Recurrent use of the word "fairyland" suggests tall tales told and once believed, that now have to be put away like childish things.
Farren moved into science fiction, like many of the '60s utopianists (Hawkwind, Jefferson Starship).
Fairy tales for older kids.
This one, which I own but have not yet read, combines rock and s.f.
Jacket blurb:
"In the wilderness of Britain little of civilization remains. Decadence and division have overtaken the huddled people of Festival. And faith in the texts of the old gods - Dhillon, Djeggar and Morrizen - is fading fast. Beyond the city walls the tribes are massing, united in evil intent. Hill savages fired by ritual superstition to pillage and slaughter. Satanic horse riders inspired by drugs to rape and defile. And crystal-crazed Iggy at the head of them all - a despot in search of territory. A territory like Festival."
another back jacket blurb
ALL ROADS LEAD TO FESTIVAL
In the Great Hall of the capital city called Festival, the magic ritual of Soundcheck prepares the ancient loudspeakers for tonight's Celebration. It is the distant future, when all that remains of the ancient ways is a collection of sacred black discs which contain the words and music of the great prophets who lived before the disaster: Dhillon, Djeggar, and Morrizen, the fabled lizard-king.

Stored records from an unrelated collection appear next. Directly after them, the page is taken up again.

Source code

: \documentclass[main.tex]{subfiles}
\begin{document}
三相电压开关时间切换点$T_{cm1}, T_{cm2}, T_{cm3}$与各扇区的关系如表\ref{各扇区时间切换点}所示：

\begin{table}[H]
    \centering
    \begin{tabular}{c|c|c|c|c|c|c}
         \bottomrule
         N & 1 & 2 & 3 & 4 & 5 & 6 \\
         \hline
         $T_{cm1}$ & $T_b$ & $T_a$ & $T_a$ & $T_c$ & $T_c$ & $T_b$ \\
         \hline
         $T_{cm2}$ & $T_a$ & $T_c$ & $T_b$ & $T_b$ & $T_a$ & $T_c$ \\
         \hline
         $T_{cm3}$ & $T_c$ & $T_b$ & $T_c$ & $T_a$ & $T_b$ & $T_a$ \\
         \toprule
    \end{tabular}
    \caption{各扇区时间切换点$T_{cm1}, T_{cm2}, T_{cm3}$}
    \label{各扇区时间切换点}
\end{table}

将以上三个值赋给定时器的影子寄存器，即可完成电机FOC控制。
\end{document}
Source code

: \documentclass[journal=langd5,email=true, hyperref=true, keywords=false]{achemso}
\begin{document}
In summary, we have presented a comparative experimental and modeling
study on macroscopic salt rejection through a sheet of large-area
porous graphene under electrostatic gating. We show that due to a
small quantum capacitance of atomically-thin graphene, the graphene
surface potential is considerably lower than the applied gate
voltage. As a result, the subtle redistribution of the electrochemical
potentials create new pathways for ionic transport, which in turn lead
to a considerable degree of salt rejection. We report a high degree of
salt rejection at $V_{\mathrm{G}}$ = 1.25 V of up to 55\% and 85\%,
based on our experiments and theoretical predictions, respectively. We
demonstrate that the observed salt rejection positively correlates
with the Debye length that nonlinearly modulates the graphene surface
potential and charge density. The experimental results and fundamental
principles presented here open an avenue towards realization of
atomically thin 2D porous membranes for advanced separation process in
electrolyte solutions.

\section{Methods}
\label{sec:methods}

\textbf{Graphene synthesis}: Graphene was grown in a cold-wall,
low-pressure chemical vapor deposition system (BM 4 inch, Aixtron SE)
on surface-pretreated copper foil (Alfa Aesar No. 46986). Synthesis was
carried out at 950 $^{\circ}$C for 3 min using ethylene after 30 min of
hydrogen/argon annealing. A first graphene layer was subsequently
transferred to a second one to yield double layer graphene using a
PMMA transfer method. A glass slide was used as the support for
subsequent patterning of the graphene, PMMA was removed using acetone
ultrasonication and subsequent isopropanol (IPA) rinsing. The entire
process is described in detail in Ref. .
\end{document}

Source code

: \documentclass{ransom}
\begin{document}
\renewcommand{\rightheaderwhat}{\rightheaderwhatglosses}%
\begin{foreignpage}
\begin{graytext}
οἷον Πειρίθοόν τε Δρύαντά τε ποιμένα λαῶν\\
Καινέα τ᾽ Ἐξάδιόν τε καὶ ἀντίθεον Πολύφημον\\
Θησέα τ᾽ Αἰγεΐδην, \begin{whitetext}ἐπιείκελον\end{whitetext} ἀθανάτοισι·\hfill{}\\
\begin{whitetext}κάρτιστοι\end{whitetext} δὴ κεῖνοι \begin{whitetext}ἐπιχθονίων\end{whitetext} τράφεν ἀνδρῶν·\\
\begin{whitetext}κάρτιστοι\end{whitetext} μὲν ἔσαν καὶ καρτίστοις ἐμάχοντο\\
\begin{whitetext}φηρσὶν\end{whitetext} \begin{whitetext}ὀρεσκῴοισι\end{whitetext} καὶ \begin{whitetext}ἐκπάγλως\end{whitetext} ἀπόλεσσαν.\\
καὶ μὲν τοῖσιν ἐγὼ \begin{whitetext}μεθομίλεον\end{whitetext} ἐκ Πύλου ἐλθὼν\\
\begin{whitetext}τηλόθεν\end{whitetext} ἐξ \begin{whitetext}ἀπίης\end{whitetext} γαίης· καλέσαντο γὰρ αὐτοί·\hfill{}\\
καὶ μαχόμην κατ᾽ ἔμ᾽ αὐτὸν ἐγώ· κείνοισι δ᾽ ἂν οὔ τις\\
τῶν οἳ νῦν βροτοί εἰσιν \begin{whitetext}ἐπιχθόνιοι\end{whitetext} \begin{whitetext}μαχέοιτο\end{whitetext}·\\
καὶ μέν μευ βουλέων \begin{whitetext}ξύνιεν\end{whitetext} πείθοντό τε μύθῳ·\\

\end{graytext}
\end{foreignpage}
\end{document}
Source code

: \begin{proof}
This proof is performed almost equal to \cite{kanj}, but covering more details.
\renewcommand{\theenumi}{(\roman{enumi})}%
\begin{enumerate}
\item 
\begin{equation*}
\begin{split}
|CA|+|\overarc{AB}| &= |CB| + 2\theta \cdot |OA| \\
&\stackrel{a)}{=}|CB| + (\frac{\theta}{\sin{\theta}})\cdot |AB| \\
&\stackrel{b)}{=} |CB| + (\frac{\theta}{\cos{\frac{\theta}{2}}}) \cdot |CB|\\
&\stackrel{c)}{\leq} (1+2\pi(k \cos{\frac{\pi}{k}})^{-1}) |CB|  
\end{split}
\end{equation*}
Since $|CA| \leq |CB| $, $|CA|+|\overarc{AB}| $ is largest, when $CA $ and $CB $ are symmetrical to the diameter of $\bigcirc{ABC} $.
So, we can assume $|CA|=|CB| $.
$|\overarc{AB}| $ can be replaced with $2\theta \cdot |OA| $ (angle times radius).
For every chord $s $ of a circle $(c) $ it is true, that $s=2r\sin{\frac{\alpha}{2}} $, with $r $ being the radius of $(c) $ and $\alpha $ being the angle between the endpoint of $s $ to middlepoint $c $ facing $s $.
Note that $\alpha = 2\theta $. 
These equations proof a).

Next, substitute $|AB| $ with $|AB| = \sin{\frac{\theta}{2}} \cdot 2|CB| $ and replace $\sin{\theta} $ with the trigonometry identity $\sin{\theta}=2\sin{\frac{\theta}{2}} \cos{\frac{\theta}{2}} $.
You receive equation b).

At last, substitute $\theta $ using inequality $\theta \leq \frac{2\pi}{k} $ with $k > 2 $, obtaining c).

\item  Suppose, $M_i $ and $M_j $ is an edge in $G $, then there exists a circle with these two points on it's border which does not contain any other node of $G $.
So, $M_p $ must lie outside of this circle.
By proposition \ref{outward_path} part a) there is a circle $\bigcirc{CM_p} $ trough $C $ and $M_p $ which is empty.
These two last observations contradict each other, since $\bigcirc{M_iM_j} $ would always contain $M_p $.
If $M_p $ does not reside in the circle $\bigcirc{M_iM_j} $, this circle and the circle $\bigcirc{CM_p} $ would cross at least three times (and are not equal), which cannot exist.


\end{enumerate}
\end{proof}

But in the hills and valleys surrounding Festival, a threat builds. An outlaw army, wasted by spirits and speeding on 'crystal,' works its way toward the dying city, raping and pillaging, gathering strength and weapons as it goes. In Festival, the population continues its preparations for the Celebration, unkowing, unsuspecting...
In his first novel, Mick Farren, a leading writer in the underground press, combines the color and excitement of the finest fantasy writing with his own keen vision of a time to come when the Counterculture of today ascends to a whacked-out, chemical-crazed pre-eminence."
Talking of fairy tales and then more adult-oriented tales, Farren was also involved in Nasty Tales, a comic strip for "adults only" (supposedly prosecuted for obscenity)
Farren's work at the New Musical Express includes these pieces said to have ignited punk.
Julie Burchill's memoir I Knew I Was Right has cameos of the battered-but-beautiful Farren, claims that he initiated her in certain arcane practices
More on Watch Out Kids
Sorry for relying on stereotypes, but the name the Pink Fairies risks much more condemnation in the late seventies that the late sixties. It could have been the name of an also-ran band in the Britpop era (aren't Shed Seven one of the major success stories of Britpop, in the fullness of time? I have no idea how that could've happened).
ReplyDeleteI think it's safe to guess what Julie Burchill's opinion is regarding the current conflict. I don't wish to discuss it, I just think it's worth noting.